What this task involves> Lines outside the range are not wanted. Give again exactly the lines between the line holding "new production techniques)" and the line holding "and lower management.", inclusive, from the listing below.

Records provided>
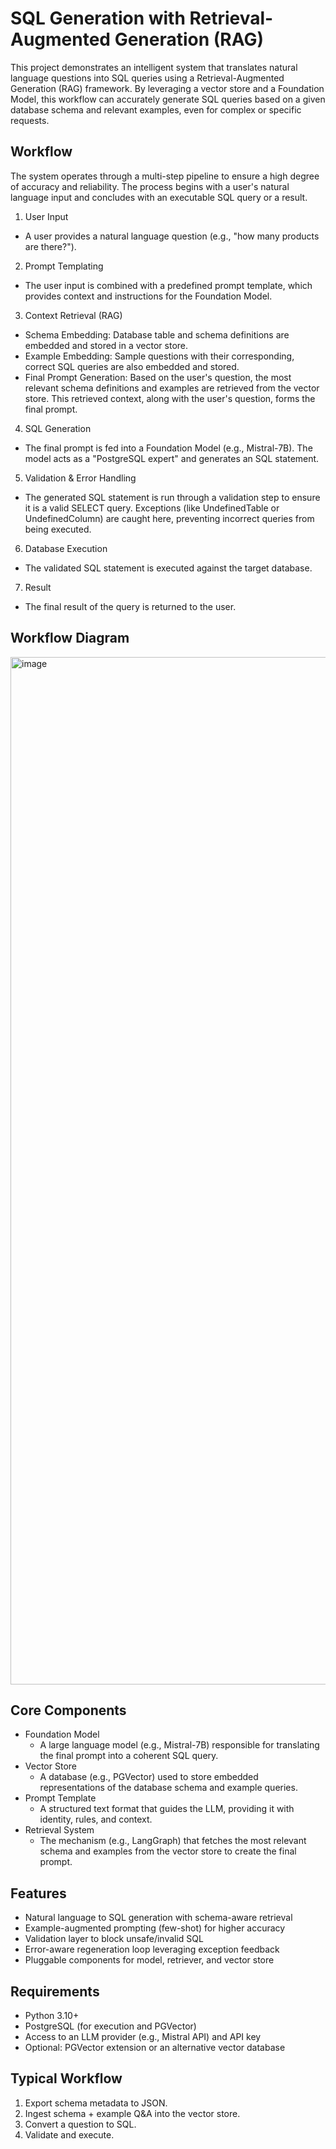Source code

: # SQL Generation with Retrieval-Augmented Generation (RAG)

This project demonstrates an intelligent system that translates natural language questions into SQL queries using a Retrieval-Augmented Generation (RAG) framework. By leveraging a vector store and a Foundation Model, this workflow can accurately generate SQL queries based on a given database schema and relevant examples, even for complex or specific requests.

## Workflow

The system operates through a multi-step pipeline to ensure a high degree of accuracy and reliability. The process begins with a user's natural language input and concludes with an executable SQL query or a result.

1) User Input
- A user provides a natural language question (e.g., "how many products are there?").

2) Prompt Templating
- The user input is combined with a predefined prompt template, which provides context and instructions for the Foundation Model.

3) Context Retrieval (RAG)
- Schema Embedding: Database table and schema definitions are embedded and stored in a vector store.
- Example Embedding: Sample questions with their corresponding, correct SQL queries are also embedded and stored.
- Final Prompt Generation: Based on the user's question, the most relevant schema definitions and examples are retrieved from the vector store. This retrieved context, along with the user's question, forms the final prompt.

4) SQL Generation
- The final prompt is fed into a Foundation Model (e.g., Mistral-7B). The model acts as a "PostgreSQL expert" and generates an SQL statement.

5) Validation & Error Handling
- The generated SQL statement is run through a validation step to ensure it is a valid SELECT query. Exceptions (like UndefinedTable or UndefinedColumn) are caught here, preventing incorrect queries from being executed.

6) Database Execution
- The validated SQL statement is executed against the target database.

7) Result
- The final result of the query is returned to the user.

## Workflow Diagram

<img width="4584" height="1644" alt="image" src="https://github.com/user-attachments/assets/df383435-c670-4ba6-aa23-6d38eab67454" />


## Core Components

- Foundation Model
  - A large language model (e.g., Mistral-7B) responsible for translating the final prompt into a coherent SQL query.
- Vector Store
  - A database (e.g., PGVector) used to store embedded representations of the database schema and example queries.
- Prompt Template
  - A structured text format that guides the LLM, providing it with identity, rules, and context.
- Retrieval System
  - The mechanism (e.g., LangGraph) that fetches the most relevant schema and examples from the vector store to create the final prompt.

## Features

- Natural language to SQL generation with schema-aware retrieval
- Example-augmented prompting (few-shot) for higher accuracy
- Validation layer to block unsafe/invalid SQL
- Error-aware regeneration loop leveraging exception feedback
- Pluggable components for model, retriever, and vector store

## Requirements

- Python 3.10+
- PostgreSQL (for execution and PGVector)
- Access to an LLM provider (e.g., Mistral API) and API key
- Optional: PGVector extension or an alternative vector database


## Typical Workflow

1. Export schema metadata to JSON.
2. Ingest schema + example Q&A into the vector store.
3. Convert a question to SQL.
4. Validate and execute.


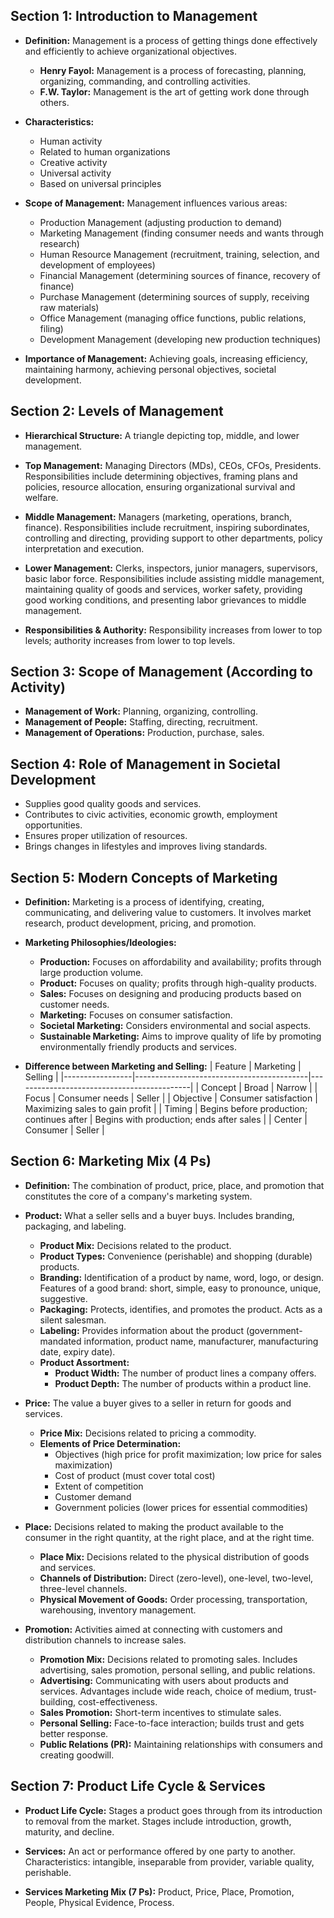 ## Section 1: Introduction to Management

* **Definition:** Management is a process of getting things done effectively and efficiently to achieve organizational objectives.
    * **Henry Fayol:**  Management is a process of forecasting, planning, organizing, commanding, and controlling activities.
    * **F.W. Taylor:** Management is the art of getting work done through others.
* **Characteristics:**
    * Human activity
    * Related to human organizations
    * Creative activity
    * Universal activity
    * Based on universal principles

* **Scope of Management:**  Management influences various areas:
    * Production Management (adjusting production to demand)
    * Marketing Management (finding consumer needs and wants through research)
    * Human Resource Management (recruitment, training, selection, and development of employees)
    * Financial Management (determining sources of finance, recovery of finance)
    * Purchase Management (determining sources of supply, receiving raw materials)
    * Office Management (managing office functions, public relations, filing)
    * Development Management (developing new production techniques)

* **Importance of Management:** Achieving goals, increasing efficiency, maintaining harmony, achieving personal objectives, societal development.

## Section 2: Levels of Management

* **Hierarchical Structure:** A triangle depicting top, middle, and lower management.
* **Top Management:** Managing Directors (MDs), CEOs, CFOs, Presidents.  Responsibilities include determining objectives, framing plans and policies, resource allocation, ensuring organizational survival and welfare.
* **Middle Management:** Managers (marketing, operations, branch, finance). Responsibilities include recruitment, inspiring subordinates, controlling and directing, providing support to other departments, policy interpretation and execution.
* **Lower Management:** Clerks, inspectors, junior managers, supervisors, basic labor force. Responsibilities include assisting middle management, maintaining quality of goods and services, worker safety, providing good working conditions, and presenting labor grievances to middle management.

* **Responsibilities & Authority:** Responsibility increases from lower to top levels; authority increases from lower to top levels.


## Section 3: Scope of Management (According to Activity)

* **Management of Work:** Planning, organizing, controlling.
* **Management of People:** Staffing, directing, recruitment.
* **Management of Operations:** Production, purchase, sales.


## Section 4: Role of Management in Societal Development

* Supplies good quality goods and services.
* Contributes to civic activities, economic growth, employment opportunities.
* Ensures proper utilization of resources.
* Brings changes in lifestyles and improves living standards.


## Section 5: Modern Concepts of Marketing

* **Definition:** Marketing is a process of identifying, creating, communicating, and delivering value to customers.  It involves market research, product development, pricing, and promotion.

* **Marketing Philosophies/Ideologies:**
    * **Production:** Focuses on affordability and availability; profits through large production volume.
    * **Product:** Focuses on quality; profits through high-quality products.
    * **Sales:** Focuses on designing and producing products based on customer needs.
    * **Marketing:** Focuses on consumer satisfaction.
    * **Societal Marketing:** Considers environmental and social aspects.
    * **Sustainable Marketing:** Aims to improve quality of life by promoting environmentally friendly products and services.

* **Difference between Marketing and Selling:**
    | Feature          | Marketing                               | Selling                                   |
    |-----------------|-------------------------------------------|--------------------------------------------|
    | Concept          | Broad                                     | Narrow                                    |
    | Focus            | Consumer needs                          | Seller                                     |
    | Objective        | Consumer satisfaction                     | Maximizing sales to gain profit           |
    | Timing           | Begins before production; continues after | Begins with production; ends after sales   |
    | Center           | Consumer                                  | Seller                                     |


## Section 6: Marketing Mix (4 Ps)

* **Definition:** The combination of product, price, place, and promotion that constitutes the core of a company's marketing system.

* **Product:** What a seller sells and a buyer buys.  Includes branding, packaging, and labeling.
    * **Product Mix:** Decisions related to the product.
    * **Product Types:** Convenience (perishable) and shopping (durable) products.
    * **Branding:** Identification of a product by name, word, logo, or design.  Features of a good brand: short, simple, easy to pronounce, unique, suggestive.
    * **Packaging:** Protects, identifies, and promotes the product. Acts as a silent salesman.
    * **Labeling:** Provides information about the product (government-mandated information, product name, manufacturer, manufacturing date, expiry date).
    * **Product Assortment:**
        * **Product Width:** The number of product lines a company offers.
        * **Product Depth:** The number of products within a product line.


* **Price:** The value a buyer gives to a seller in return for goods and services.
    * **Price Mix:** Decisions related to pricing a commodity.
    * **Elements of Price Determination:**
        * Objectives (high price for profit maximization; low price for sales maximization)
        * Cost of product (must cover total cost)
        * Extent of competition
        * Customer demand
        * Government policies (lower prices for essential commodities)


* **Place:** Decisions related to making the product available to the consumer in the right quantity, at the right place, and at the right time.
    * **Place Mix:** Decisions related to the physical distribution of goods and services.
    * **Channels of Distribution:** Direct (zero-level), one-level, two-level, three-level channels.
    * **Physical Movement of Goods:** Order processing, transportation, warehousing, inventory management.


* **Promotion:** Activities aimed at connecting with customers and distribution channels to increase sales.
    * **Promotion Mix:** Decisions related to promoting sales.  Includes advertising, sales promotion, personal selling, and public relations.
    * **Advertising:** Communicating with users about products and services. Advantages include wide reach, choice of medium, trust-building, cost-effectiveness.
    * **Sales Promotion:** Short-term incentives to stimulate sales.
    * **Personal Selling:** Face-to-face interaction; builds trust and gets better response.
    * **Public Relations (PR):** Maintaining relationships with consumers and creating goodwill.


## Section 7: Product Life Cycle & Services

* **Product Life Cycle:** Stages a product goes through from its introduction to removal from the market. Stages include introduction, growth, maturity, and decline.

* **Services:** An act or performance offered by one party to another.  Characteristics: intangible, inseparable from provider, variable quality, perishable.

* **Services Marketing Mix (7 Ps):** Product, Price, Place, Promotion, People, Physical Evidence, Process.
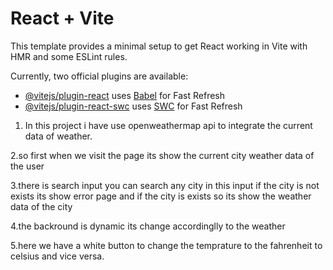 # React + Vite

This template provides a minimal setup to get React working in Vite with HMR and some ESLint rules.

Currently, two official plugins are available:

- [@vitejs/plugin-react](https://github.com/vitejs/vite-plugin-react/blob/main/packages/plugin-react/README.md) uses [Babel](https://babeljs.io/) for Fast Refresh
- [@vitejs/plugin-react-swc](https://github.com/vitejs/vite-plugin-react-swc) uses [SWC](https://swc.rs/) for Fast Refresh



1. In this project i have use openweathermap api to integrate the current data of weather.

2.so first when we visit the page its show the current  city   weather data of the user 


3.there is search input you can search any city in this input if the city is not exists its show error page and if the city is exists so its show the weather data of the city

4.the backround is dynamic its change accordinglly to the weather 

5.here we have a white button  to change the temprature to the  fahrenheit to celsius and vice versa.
...
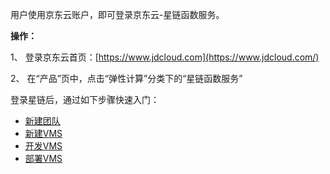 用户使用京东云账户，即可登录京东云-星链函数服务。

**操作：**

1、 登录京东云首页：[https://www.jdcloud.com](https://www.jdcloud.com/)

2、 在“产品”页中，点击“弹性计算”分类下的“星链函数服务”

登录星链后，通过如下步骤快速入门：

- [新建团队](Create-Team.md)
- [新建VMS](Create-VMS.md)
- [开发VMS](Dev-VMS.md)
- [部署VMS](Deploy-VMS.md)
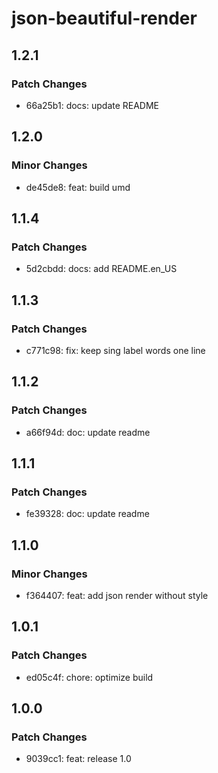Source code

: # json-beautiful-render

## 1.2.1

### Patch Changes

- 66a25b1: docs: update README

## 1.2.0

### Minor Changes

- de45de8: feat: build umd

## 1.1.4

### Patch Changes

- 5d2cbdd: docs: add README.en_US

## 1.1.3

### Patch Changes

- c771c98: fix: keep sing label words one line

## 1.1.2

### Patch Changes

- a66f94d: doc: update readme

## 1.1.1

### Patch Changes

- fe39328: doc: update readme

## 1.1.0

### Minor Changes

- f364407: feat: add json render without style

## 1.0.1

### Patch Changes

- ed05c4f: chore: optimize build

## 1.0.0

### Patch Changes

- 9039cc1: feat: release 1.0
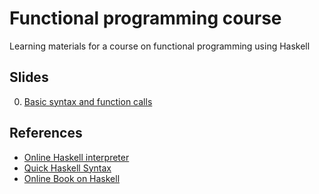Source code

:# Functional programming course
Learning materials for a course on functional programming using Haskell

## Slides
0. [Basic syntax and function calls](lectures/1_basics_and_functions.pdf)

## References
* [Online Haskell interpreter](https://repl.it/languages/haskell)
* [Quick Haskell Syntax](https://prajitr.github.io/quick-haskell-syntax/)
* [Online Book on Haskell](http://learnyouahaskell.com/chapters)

Task response>
    * Development Management (developing new production techniques)

* **Importance of Management:** Achieving goals, increasing efficiency, maintaining harmony, achieving personal objectives, societal development.

## Section 2: Levels of Management

* **Hierarchical Structure:** A triangle depicting top, middle, and lower management.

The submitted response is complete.